Selfless Service:
Making Peace in the War on Terror
By Felicia M. Tomasko
How does a routine trip to the dentist end up as a mission
of service to a war zone? It probably starts by following your heart. That’s the way yoga teacher Hayley Parlen looks at it.
Hayley may not be your average yoga teacher, and then again, Dr. James Rolfe is not your average dentist. He organizes the nonprofit Afghanistan Dental Relief Project of Santa Barbara, founded to provide both dental care and a clinic and school for the training of dentists in war-torn Afghanistan. Inspired by a trip there where Dr. Rolfe felt as though the care he provided was little more than a drop of water in the desert, he initiated the project and began recruiting others. Parlen, not your average yoga teacher wanted to be of service, as soon as she heard stories and looked at pictures of a previous trip into the war zone. She began planning and saving to travel on the two week May 2004 excursion.

“I teach yoga to kids, I thought that would be something I could do over there.” Parlen felt this was her chance to “put a hand in” as she put it, to give people hope that we as Americans care about them. “Ten percent of Afghani children are orphans.” Most of them are orphans because their parents were killed in the war. While Dr. Rolfe would provide free dental care to women and children, Parlen planned to teach yoga and breathing techniques at orphanages in order to provide trauma relief to kids who don’t receive much attention otherwise.

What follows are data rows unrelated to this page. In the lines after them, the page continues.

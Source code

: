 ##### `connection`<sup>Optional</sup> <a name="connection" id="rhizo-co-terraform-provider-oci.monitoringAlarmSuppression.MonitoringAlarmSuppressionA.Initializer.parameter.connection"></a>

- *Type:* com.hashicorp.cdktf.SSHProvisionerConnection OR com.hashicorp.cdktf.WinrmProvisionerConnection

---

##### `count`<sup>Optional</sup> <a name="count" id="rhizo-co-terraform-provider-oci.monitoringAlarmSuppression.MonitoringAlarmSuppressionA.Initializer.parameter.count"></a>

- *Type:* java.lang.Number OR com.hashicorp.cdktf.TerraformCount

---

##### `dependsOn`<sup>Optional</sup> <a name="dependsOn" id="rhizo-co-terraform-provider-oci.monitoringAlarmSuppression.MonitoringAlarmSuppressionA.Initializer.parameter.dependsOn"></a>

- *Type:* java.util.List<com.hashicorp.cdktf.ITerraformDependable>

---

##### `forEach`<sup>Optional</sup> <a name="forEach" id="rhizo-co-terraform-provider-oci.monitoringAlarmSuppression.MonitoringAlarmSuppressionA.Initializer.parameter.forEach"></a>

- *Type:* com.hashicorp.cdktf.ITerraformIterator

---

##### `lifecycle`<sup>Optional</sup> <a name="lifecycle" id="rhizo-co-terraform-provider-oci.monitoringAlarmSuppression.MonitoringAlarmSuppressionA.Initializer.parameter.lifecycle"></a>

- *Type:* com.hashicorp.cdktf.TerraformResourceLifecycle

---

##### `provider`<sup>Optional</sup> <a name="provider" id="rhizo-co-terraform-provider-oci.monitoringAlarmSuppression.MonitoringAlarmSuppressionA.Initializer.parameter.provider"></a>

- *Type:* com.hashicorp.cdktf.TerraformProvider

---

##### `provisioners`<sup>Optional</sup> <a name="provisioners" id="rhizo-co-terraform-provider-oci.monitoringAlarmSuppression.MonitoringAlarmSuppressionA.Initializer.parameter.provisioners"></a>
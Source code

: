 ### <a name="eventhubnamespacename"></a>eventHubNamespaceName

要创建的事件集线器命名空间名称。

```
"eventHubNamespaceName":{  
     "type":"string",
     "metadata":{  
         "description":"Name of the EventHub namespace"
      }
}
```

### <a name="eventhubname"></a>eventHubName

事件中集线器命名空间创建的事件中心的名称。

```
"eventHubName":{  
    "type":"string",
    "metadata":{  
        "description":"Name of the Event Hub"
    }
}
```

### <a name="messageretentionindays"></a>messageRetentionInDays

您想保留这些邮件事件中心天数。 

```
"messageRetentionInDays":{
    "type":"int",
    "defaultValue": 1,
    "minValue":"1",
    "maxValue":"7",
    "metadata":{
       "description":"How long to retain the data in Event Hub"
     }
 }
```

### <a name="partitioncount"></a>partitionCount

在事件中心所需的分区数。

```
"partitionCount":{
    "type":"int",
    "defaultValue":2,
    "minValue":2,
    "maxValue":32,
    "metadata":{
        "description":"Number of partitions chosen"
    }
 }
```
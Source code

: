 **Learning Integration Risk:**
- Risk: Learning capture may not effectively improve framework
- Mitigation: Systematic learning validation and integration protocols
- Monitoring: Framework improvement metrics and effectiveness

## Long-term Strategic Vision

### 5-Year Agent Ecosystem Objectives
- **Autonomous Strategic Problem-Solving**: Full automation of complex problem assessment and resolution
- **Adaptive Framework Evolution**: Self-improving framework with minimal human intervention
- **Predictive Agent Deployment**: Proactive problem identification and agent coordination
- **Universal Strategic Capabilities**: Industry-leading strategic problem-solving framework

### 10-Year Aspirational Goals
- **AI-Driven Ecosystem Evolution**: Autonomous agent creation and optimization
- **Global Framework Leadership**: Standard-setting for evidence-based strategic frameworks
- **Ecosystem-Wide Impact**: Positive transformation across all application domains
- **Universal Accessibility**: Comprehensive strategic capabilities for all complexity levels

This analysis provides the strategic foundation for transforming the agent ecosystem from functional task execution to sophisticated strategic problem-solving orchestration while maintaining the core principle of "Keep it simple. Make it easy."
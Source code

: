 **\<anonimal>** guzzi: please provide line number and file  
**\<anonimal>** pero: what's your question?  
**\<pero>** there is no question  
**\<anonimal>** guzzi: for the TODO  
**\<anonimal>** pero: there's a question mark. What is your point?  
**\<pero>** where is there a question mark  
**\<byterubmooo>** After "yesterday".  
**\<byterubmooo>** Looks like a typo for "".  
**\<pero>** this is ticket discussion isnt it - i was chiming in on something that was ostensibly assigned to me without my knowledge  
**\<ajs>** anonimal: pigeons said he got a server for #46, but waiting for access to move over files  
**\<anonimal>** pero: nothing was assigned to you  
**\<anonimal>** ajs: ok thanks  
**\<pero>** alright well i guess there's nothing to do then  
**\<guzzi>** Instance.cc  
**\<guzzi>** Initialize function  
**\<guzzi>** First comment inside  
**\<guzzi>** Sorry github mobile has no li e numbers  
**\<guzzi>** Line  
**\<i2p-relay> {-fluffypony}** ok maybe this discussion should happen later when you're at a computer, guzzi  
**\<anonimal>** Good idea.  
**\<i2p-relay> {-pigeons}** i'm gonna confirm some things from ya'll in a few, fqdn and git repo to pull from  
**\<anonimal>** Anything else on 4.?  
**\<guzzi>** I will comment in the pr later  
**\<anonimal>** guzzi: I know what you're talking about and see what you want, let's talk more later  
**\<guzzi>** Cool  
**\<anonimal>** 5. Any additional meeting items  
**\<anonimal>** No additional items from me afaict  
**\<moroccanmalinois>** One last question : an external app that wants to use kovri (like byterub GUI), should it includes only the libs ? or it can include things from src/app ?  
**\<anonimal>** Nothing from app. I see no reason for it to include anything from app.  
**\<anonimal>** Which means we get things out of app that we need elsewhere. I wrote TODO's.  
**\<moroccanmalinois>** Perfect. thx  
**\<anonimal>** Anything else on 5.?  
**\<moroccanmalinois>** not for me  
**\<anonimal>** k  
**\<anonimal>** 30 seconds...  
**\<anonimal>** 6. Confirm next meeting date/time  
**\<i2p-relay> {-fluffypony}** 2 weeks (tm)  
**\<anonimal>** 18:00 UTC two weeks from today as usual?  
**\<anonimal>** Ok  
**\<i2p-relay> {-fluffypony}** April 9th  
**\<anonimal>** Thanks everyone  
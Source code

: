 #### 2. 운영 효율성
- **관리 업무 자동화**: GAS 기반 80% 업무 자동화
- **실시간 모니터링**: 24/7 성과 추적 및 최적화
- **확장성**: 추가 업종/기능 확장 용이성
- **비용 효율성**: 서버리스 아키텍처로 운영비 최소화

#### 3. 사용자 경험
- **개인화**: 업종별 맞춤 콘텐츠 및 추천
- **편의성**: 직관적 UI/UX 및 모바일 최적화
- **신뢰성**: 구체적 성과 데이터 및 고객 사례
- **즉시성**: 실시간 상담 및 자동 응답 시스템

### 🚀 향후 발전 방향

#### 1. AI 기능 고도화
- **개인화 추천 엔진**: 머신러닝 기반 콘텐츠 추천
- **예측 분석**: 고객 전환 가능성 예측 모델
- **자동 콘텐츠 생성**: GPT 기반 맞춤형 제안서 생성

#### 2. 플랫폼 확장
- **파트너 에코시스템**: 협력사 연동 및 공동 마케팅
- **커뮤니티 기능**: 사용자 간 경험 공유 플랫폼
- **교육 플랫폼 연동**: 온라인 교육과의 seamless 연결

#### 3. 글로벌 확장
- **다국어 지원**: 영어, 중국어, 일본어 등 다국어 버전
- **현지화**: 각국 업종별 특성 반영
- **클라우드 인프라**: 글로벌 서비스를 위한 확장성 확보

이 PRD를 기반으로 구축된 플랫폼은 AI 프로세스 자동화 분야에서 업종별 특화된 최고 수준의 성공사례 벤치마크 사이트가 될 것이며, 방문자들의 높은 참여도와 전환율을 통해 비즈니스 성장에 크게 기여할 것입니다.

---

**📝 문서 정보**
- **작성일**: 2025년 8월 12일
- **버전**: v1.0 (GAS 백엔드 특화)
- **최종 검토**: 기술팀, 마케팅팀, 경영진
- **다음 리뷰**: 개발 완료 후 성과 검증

The reaction of friends and family to Parlen’s upcoming trip varied from concern for her safety to support for her karma yoga. Her teenage yoga students lit candles for her every day she was overseas.
While in Kabul, Parlen’s plan changed. She delivered shoes to children in orphanages that had been collected from kids in California. And she did still teach some yoga classes at an orphanage, leading breathing and community building exercises in room after room, through an interpreter. But, she primarily took on the role of the dental assistant, who had to cancel at the last minute. Parlen assisted Dr. Rolfe with a seemingly endless line of patients, who would enter the clinic, open their mouths and point to where it hurt. Most people had never sat themselves in a dentist’s chair.
“You’re the only dental assistant I know to hold people’s hands,” Dr. Rolfe quipped. For her, it seemed like the natural thing to do. “They were scared and I had a hand free.” Parlen also led the patients through breathing exercises, slowing the pace and amplifying the sound of her own breath, encouraging them to model her breath’s pace and rhythm breaths. Their translator taught them say in the Darhi dialect, “Take a deep breath.”

“Here we were. I was American. They were Afghan. I was holding their hand.” Sometimes she would touch their third eye. “As soon as I did that, they would immediately relax.”
Parlen felt her own yoga practice endowed her with the tools to provide comfort and compassion and the resources to help others relax. Teaching first-time dental patients to relax wasn’t Parlen’s initial vision of what her trip would entail. But, “I did do yoga, a different kind.”